Das wäre es dann auch schon.
Der unten folgende, vierte Teil ist ein Anhang, welcher sich mit speziellen Eigenheiten und Problemzonen der Digitalmediendidaktik befasst und versucht, sie im Licht der oben genannten Grundsätze zu betrachten.
4. Die Einwirkung neuer Medien auf den Menschen
Heute, im Jahr 2015, nehmen die Medien eine nie gekannte Bedeutung für die meisten Menschen ein. Unser Leben wird von morgens bis abends von Medienkonsum und Medieneinsatz gesteuert.

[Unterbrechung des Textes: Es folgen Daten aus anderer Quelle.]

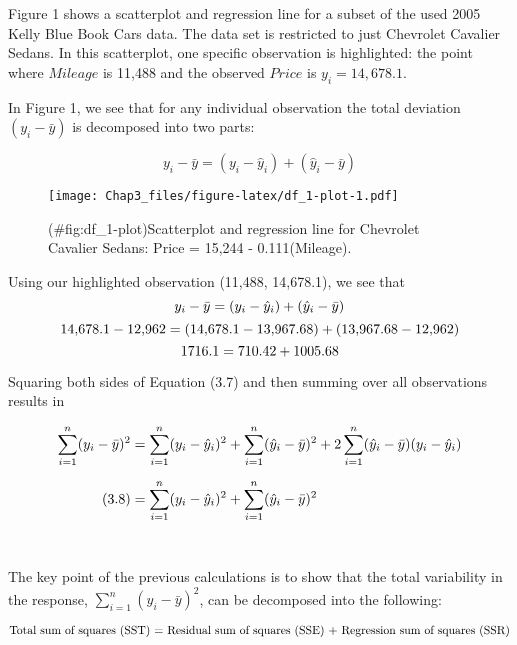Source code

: \documentclass[
]{report}
\theoremstyle{definition}
\theoremstyle{definition}
\theoremstyle{definition}
\theoremstyle{definition}
\theoremstyle{remark}
\begin{document}
Figure 1 shows a scatterplot and regression line for a subset of the used 2005 Kelly Blue Book Cars data. The data set is restricted to just Chevrolet Cavalier Sedans. In this scatterplot, one specific observation is highlighted: the point where \(Mileage\) is 11,488 and the observed \(Price\) is \(y_i = 14{,}678.1\).

In Figure 1, we see that for any individual observation the total deviation \((y_i - \bar{y})\) is decomposed into two parts:

\begin{equation}
y_i - \bar{y} = (y_i - \hat{y}_i) + (\hat{y}_i - \bar{y})
\tag{3.7}
\end{equation}

\begin{figure}
\centering
\texttt{[image: Chap3\_files/figure-latex/df\_1-plot-1.pdf]}
\caption{(\#fig:df\_1-plot)Scatterplot and regression line for Chevrolet Cavalier Sedans: Price = 15,244 - 0.111(Mileage).}
\end{figure}

Using our highlighted observation (11,488, 14,678.1), we see that
\begin{equation}
y_i - \bar{y} = (y_i - \hat{y}_i) + (\hat{y}_i - \bar{y}) \notag
\end{equation}
\begin{equation}
14{,}678.1 - 12{,}962 = (14{,}678.1 - 13{,}967.68) + (13{,}967.68 - 12{,}962) \notag
\end{equation}
\begin{equation}
1716.1 = 710.42 + 1005.68 \notag
\end{equation}

Squaring both sides of Equation (3.7) and then summing over all observations results in

\begin{align}
\sum_{i=1}^n (y_i - \bar{y})^2 \notag
  &= \sum_{i=1}^n (y_i - \hat{y}_i)^2
  + \sum_{i=1}^n (\hat{y}_i - \bar{y})^2
  + 2 \sum_{i=1}^n (\hat{y}_i - \bar{y})(y_i - \hat{y}_i) \\[6pt] \tag{3.8}
  &= \sum_{i=1}^n (y_i - \hat{y}_i)^2 + \sum_{i=1}^n (\hat{y}_i - \bar{y})^2 \\[6pt] \notag
\end{align}

The key point of the previous calculations is to show that the total variability in the response, \(\sum_{i=1}^n (y_i - \bar{y})^2\), can be decomposed into the following:

\begin{equation}
\text{Total sum of squares (SST) = Residual sum of squares (SSE) + Regression sum of squares (SSR)} \notag
\end{equation}
\end{document}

Daraus erwächst ein Herrschaftscharakter digitaler Medien, welcher die conditio humana beeinflusst, vom Aufbau virtueller Identitäten bis hin zum Identitätsdiebstahl und dem perfekten Rufmord.
Dieser Herrschaftscharakter äußert sich in zweierlei Weise, die in einer christlichen Medienethik thematisiert werden müssen (und auch im Schlusskapitel der oben erwähnten Denkschrift angesprochen wurden):
4.1 Der suggestive Charakter digitaler Medien
Durch eine immer weiter perfektionierte Darstellungstechnik gelingt es, Positionspapieren einen ungeahnten Wahrheitsanspruch zu verleihen.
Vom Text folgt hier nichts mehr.